# PROVIDED DATA
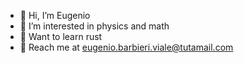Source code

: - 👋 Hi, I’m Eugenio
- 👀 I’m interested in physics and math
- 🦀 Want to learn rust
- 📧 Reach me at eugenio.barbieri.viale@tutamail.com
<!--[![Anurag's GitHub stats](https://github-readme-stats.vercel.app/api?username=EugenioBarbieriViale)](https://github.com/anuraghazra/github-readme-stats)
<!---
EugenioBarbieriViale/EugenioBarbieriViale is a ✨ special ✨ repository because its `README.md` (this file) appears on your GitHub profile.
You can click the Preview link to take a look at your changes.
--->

==

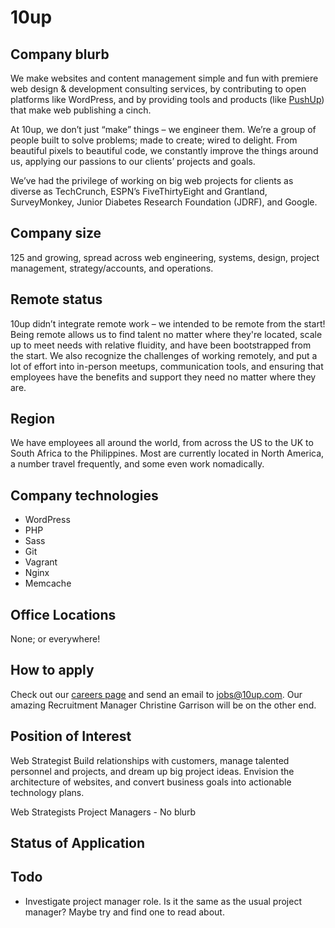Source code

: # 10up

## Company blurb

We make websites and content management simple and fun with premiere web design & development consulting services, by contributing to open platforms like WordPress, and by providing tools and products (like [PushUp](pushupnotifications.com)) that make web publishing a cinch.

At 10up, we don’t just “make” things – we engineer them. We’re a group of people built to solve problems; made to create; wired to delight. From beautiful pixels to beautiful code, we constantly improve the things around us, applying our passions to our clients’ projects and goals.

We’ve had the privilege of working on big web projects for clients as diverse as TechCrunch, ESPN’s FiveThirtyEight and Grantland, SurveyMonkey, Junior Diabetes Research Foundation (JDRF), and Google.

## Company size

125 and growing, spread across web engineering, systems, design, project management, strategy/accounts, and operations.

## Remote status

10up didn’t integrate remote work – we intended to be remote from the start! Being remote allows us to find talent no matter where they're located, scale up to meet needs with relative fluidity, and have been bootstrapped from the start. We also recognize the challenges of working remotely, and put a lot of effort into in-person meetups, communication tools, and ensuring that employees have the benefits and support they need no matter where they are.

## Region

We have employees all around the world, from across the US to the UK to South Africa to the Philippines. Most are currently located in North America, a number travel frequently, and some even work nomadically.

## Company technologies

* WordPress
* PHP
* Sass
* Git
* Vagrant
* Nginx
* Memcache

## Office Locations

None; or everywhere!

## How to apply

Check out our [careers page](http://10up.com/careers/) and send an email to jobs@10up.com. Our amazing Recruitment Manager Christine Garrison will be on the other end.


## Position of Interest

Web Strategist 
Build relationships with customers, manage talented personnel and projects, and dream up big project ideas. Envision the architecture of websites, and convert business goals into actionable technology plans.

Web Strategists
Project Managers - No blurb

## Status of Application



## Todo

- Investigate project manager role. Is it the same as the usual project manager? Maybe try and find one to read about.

# REQUIREMENT
Among the lines above, repeat exactly those from the line with "## Status of Application" to the line with "- Investigate project", counting both ends.

# EXERCISE SOLUTION
## Status of Application



## Todo

- Investigate project manager role. Is it the same as the usual project manager? Maybe try and find one to read about.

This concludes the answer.